WHAT IS REQUIRED: Return exactly the lines that run from the one with "## ToggleFormItem Events" to the last line of the entries below, both included, and nothing else.
════════════════
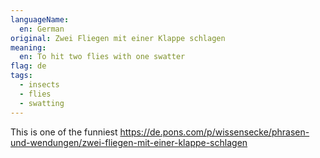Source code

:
 ```yaml
---
languageName:
  en: German
original: Zwei Fliegen mit einer Klappe schlagen
meaning:
  en: To hit two flies with one swatter
flag: de
tags:
  - insects
  - flies
  - swatting
---
```


This is one of the funniest
https://de.pons.com/p/wissensecke/phrasen-und-wendungen/zwei-fliegen-mit-einer-klappe-schlagen
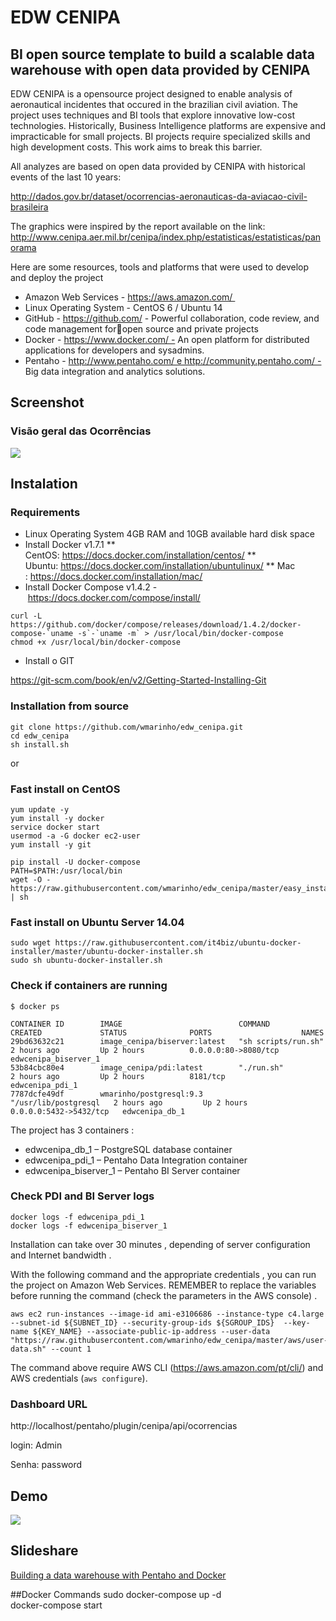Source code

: # EDW CENIPA 
## BI open source template to build a scalable data warehouse with open data provided by CENIPA

EDW CENIPA  is a opensource project designed to enable analysis of aeronautical incidentes that occured in the brazilian civil aviation. The project uses techniques and BI tools that explore innovative low-cost technologies. Historically, Business Intelligence platforms are expensive and impracticable for small projects. BI projects require specialized skills and high development costs. This work aims to break this barrier.

All analyzes are based on open data provided by CENIPA with historical events of the last 10 years:

http://dados.gov.br/dataset/ocorrencias-aeronauticas-da-aviacao-civil-brasileira

The graphics were inspired by the report available on the link:
http://www.cenipa.aer.mil.br/cenipa/index.php/estatisticas/estatisticas/panorama

Here are some resources, tools and platforms that were used to develop and deploy the project

* Amazon Web Services - https://aws.amazon.com/ 
* Linux Operating System - CentOS 6 / Ubuntu 14
* GitHub - https://github.com/ - Powerful collaboration, code review, and code management foropen source and private projects
* Docker - https://www.docker.com/ - An open platform for distributed applications for developers and sysadmins.
* Pentaho - http://www.pentaho.com/ e http://community.pentaho.com/ - Big data integration and analytics solutions.

## Screenshot
### Visão geral das Ocorrências
![](https://raw.githubusercontent.com/wmarinho/edw_cenipa/master/demo/RxCwvo8.png)

## Instalation

### Requirements

* Linux Operating System 4GB RAM and 10GB available hard disk space
* Install Docker v1.7.1
** CentOS: https://docs.docker.com/installation/centos/
** Ubuntu: https://docs.docker.com/installation/ubuntulinux/
** Mac : https://docs.docker.com/installation/mac/
* Install Docker Compose v1.4.2 - https://docs.docker.com/compose/install/

```
curl -L https://github.com/docker/compose/releases/download/1.4.2/docker-compose-`uname -s`-`uname -m` > /usr/local/bin/docker-compose
chmod +x /usr/local/bin/docker-compose
```

* Install o GIT

https://git-scm.com/book/en/v2/Getting-Started-Installing-Git

### Installation from source

```
git clone https://github.com/wmarinho/edw_cenipa.git
cd edw_cenipa
sh install.sh
```
or

### Fast install on CentOS

```
yum update -y
yum install -y docker
service docker start
usermod -a -G docker ec2-user
yum install -y git

pip install -U docker-compose
PATH=$PATH:/usr/local/bin
wget -O - https://raw.githubusercontent.com/wmarinho/edw_cenipa/master/easy_install | sh
```

### Fast install on Ubuntu Server 14.04

```
sudo wget https://raw.githubusercontent.com/it4biz/ubuntu-docker-installer/master/ubuntu-docker-installer.sh
sudo sh ubuntu-docker-installer.sh
```



### Check if containers are running
```
$ docker ps

CONTAINER ID        IMAGE                          COMMAND                CREATED             STATUS              PORTS                    NAMES
29bd63632c21        image_cenipa/biserver:latest   "sh scripts/run.sh"    2 hours ago         Up 2 hours          0.0.0.0:80->8080/tcp     edwcenipa_biserver_1
53b84cbc80e4        image_cenipa/pdi:latest        "./run.sh"             2 hours ago         Up 2 hours          8181/tcp                 edwcenipa_pdi_1
7787dcfe49df        wmarinho/postgresql:9.3        "/usr/lib/postgresql   2 hours ago         Up 2 hours          0.0.0.0:5432->5432/tcp   edwcenipa_db_1
```

The project has 3 containers :

* edwcenipa_db_1 – PostgreSQL database container
* edwcenipa_pdi_1 – Pentaho Data Integration container
* edwcenipa_biserver_1 – Pentaho BI Server container


### Check PDI and BI Server logs

```
docker logs -f edwcenipa_pdi_1
docker logs -f edwcenipa_biserver_1
```

Installation can take over 30 minutes , depending of server configuration and Internet bandwidth . 

With the following command and the appropriate credentials , you can run the project on Amazon Web Services. REMEMBER to replace the variables before running the command (check the parameters in the AWS console) . 

```
aws ec2 run-instances --image-id ami-e3106686 --instance-type c4.large --subnet-id ${SUBNET_ID} --security-group-ids ${SGROUP_IDS}  --key-name ${KEY_NAME} --associate-public-ip-address --user-data "https://raw.githubusercontent.com/wmarinho/edw_cenipa/master/aws/user-data.sh" --count 1
```
The command above require AWS CLI (https://aws.amazon.com/pt/cli/) and AWS credentials (``` aws configure ```).

### Dashboard URL

http://localhost/pentaho/plugin/cenipa/api/ocorrencias

login: Admin

Senha: password


## Demo

![](https://raw.githubusercontent.com/wmarinho/edw_cenipa/master/demo/cenipa-demo.gif)

## Slideshare

[Building a data warehouse with Pentaho and Docker](http://pt.slideshare.net/wmarinho/building-a-data-warehouse-with-pentaho-and-docker-58940969)

##Docker Commands
sudo docker-compose up -d<BR>
docker-compose start<BR>


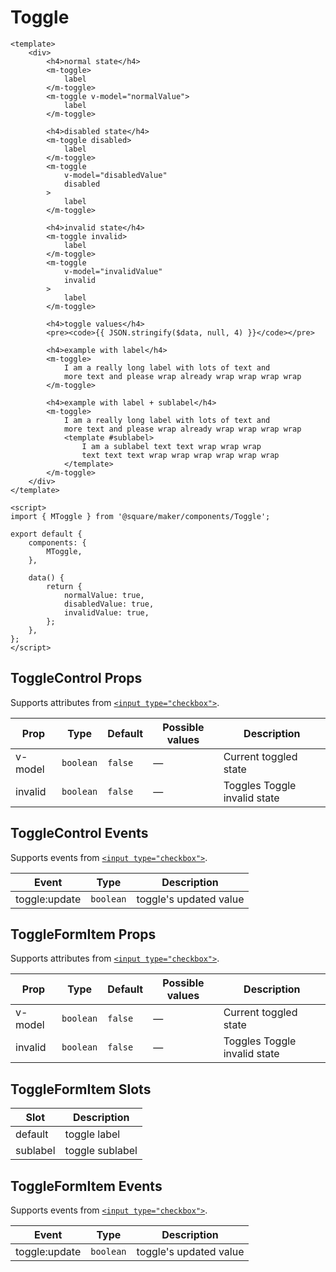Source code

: # Toggle

```vue
<template>
	<div>
		<h4>normal state</h4>
		<m-toggle>
			label
		</m-toggle>
		<m-toggle v-model="normalValue">
			label
		</m-toggle>

		<h4>disabled state</h4>
		<m-toggle disabled>
			label
		</m-toggle>
		<m-toggle
			v-model="disabledValue"
			disabled
		>
			label
		</m-toggle>

		<h4>invalid state</h4>
		<m-toggle invalid>
			label
		</m-toggle>
		<m-toggle
			v-model="invalidValue"
			invalid
		>
			label
		</m-toggle>

		<h4>toggle values</h4>
		<pre><code>{{ JSON.stringify($data, null, 4) }}</code></pre>

		<h4>example with label</h4>
		<m-toggle>
			I am a really long label with lots of text and
			more text and please wrap already wrap wrap wrap wrap
		</m-toggle>

		<h4>example with label + sublabel</h4>
		<m-toggle>
			I am a really long label with lots of text and
			more text and please wrap already wrap wrap wrap wrap
			<template #sublabel>
				I am a sublabel text text wrap wrap wrap
				text text text wrap wrap wrap wrap wrap wrap
			</template>
		</m-toggle>
	</div>
</template>

<script>
import { MToggle } from '@square/maker/components/Toggle';

export default {
	components: {
		MToggle,
	},

	data() {
		return {
			normalValue: true,
			disabledValue: true,
			invalidValue: true,
		};
	},
};
</script>
```

<!-- api-tables:start -->
## ToggleControl Props

Supports attributes from [`<input type="checkbox">`](https://developer.mozilla.org/en-US/docs/Web/HTML/Element/input/checkbox).

| Prop    | Type      | Default | Possible values | Description                  |
| ------- | --------- | ------- | --------------- | ---------------------------- |
| v-model | `boolean` | `false` | —               | Current toggled state        |
| invalid | `boolean` | `false` | —               | Toggles Toggle invalid state |


## ToggleControl Events

Supports events from [`<input type="checkbox">`](https://developer.mozilla.org/en-US/docs/Web/HTML/Element/input/checkbox).

| Event         | Type      | Description            |
| ------------- | --------- | ---------------------- |
| toggle:update | `boolean` | toggle's updated value |


## ToggleFormItem Props

Supports attributes from [`<input type="checkbox">`](https://developer.mozilla.org/en-US/docs/Web/HTML/Element/input/checkbox).

| Prop    | Type      | Default | Possible values | Description                  |
| ------- | --------- | ------- | --------------- | ---------------------------- |
| v-model | `boolean` | `false` | —               | Current toggled state        |
| invalid | `boolean` | `false` | —               | Toggles Toggle invalid state |


## ToggleFormItem Slots

| Slot     | Description     |
| -------- | --------------- |
| default  | toggle label    |
| sublabel | toggle sublabel |


## ToggleFormItem Events

Supports events from [`<input type="checkbox">`](https://developer.mozilla.org/en-US/docs/Web/HTML/Element/input/checkbox).

| Event         | Type      | Description            |
| ------------- | --------- | ---------------------- |
| toggle:update | `boolean` | toggle's updated value |
<!-- api-tables:end -->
════════════════
RESPONSE TO THIS EXERCISE:
## ToggleFormItem Events

Supports events from [`<input type="checkbox">`](https://developer.mozilla.org/en-US/docs/Web/HTML/Element/input/checkbox).

| Event         | Type      | Description            |
| ------------- | --------- | ---------------------- |
| toggle:update | `boolean` | toggle's updated value |
<!-- api-tables:end -->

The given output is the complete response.